Polícia interroga carpinteiro que reformou barco naufragado

O carpinteiro autônomo Marcelo Corrêa de Oliveira, de 36 anos, disse nesta terça-feira à polícia que foi contratado pelo dono do Tona Galea, Norberto Guimarães da Silveira, para reformar a embarcação, que naufragou no último sábado, matando 12 pessoas e deixando três desaparecidas.A obra ocorreu entre setembro e dezembro de 2001 e seu objetivo, segundo o carpinteiro, era alterar as características originais do barco.
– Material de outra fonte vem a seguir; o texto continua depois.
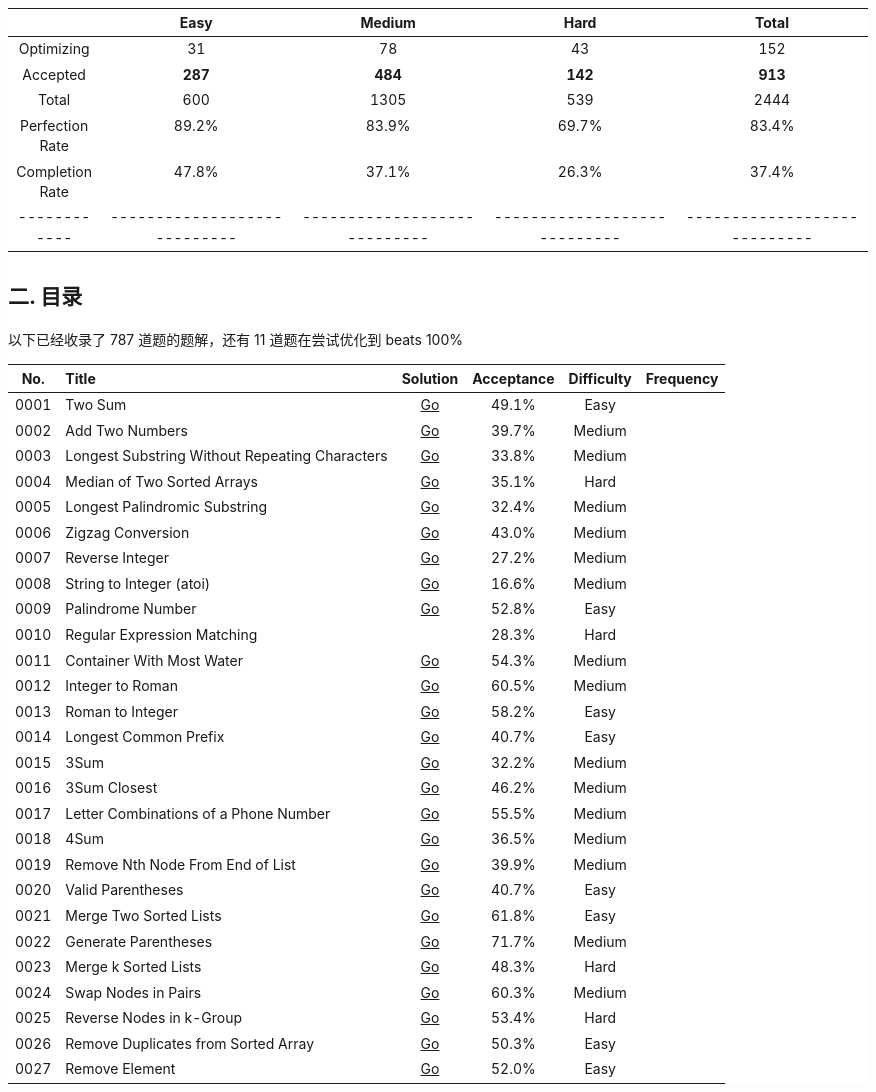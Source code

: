 |    |  Easy  |  Medium  |  Hard |  Total |
|:--------:|:--------:|:--------:|:--------:|:--------:|
|Optimizing|31|78|43|152|
|Accepted|**287**|**484**|**142**|**913**|
|Total|600|1305|539|2444|
|Perfection Rate|89.2%|83.9%|69.7%|83.4%|
|Completion Rate|47.8%|37.1%|26.3%|37.4%|
|------------|----------------------------|----------------------------|----------------------------|----------------------------|

## 二. 目录

以下已经收录了 787 道题的题解，还有 11 道题在尝试优化到 beats 100%

| No.    |  Title  |  Solution  |  Acceptance |  Difficulty |  Frequency |
|:--------:|:--------------------------------------------------------------|:--------:|:--------:|:--------:|:--------:|
|0001|Two Sum|[Go](https://github.com/halfrost/LeetCode-Go/tree/master/leetcode/0001.Two-Sum)|49.1%|Easy||
|0002|Add Two Numbers|[Go](https://github.com/halfrost/LeetCode-Go/tree/master/leetcode/0002.Add-Two-Numbers)|39.7%|Medium||
|0003|Longest Substring Without Repeating Characters|[Go](https://github.com/halfrost/LeetCode-Go/tree/master/leetcode/0003.Longest-Substring-Without-Repeating-Characters)|33.8%|Medium||
|0004|Median of Two Sorted Arrays|[Go](https://github.com/halfrost/LeetCode-Go/tree/master/leetcode/0004.Median-of-Two-Sorted-Arrays)|35.1%|Hard||
|0005|Longest Palindromic Substring|[Go](https://github.com/halfrost/LeetCode-Go/tree/master/leetcode/0005.Longest-Palindromic-Substring)|32.4%|Medium||
|0006|Zigzag Conversion|[Go](https://github.com/halfrost/LeetCode-Go/tree/master/leetcode/0006.Zigzag-Conversion)|43.0%|Medium||
|0007|Reverse Integer|[Go](https://github.com/halfrost/LeetCode-Go/tree/master/leetcode/0007.Reverse-Integer)|27.2%|Medium||
|0008|String to Integer (atoi)|[Go](https://github.com/halfrost/LeetCode-Go/tree/master/leetcode/0008.String-to-Integer-atoi)|16.6%|Medium||
|0009|Palindrome Number|[Go](https://github.com/halfrost/LeetCode-Go/tree/master/leetcode/0009.Palindrome-Number)|52.8%|Easy||
|0010|Regular Expression Matching||28.3%|Hard||
|0011|Container With Most Water|[Go](https://github.com/halfrost/LeetCode-Go/tree/master/leetcode/0011.Container-With-Most-Water)|54.3%|Medium||
|0012|Integer to Roman|[Go](https://github.com/halfrost/LeetCode-Go/tree/master/leetcode/0012.Integer-to-Roman)|60.5%|Medium||
|0013|Roman to Integer|[Go](https://github.com/halfrost/LeetCode-Go/tree/master/leetcode/0013.Roman-to-Integer)|58.2%|Easy||
|0014|Longest Common Prefix|[Go](https://github.com/halfrost/LeetCode-Go/tree/master/leetcode/0014.Longest-Common-Prefix)|40.7%|Easy||
|0015|3Sum|[Go](https://github.com/halfrost/LeetCode-Go/tree/master/leetcode/0015.3Sum)|32.2%|Medium||
|0016|3Sum Closest|[Go](https://github.com/halfrost/LeetCode-Go/tree/master/leetcode/0016.3Sum-Closest)|46.2%|Medium||
|0017|Letter Combinations of a Phone Number|[Go](https://github.com/halfrost/LeetCode-Go/tree/master/leetcode/0017.Letter-Combinations-of-a-Phone-Number)|55.5%|Medium||
|0018|4Sum|[Go](https://github.com/halfrost/LeetCode-Go/tree/master/leetcode/0018.4Sum)|36.5%|Medium||
|0019|Remove Nth Node From End of List|[Go](https://github.com/halfrost/LeetCode-Go/tree/master/leetcode/0019.Remove-Nth-Node-From-End-of-List)|39.9%|Medium||
|0020|Valid Parentheses|[Go](https://github.com/halfrost/LeetCode-Go/tree/master/leetcode/0020.Valid-Parentheses)|40.7%|Easy||
|0021|Merge Two Sorted Lists|[Go](https://github.com/halfrost/LeetCode-Go/tree/master/leetcode/0021.Merge-Two-Sorted-Lists)|61.8%|Easy||
|0022|Generate Parentheses|[Go](https://github.com/halfrost/LeetCode-Go/tree/master/leetcode/0022.Generate-Parentheses)|71.7%|Medium||
|0023|Merge k Sorted Lists|[Go](https://github.com/halfrost/LeetCode-Go/tree/master/leetcode/0023.Merge-k-Sorted-Lists)|48.3%|Hard||
|0024|Swap Nodes in Pairs|[Go](https://github.com/halfrost/LeetCode-Go/tree/master/leetcode/0024.Swap-Nodes-in-Pairs)|60.3%|Medium||
|0025|Reverse Nodes in k-Group|[Go](https://github.com/halfrost/LeetCode-Go/tree/master/leetcode/0025.Reverse-Nodes-in-k-Group)|53.4%|Hard||
|0026|Remove Duplicates from Sorted Array|[Go](https://github.com/halfrost/LeetCode-Go/tree/master/leetcode/0026.Remove-Duplicates-from-Sorted-Array)|50.3%|Easy||
|0027|Remove Element|[Go](https://github.com/halfrost/LeetCode-Go/tree/master/leetcode/0027.Remove-Element)|52.0%|Easy||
O carpinteiro admitiu saber que era obrigatória a presença de um engenheiro naval para a realização da reforma e disse também que não seguiu projeto algum, baseando-se apenas em sua experiência, tendo cobrado R$ 11 mil pelo trabalho. Oliveira entregará à polícia uma lista, que disse ser extensa, com os nomes de todos os barcos que reformou na região. O galpão usado para as reformas e que não tinha alvará de funcionamento foi lacrado pela polícia. O presidente do Conselho Regional de Engenharia, Agronomia e Arquitetura (Crea) do Rio, Reynaldo Barros, tenta descobrir o nome do profissional que teria assinado o projeto de reforma do Tona Galea. Ele reclamou dos engenheiros que assinam projetos apenas para viabilizar sua aprovação, os "canetinhas", na linguagem dos fiscais. "Esse engenheiro pode ser até cassado", advertiu.O marinheiro Ângelo Márcio Pinto Tavares, auxiliar de Norberto, disse á polícia que a viagem estava tranqüila até o regresso da Ilha dos Papagaios, onde o Tona Galea parara para os turistas mergulharem. Tavares servia frutas aos passageiros quando uma onda atingiu o barco por trás, fazendo com que adernasse. Todos os passageiros ficaram sob a embarcação.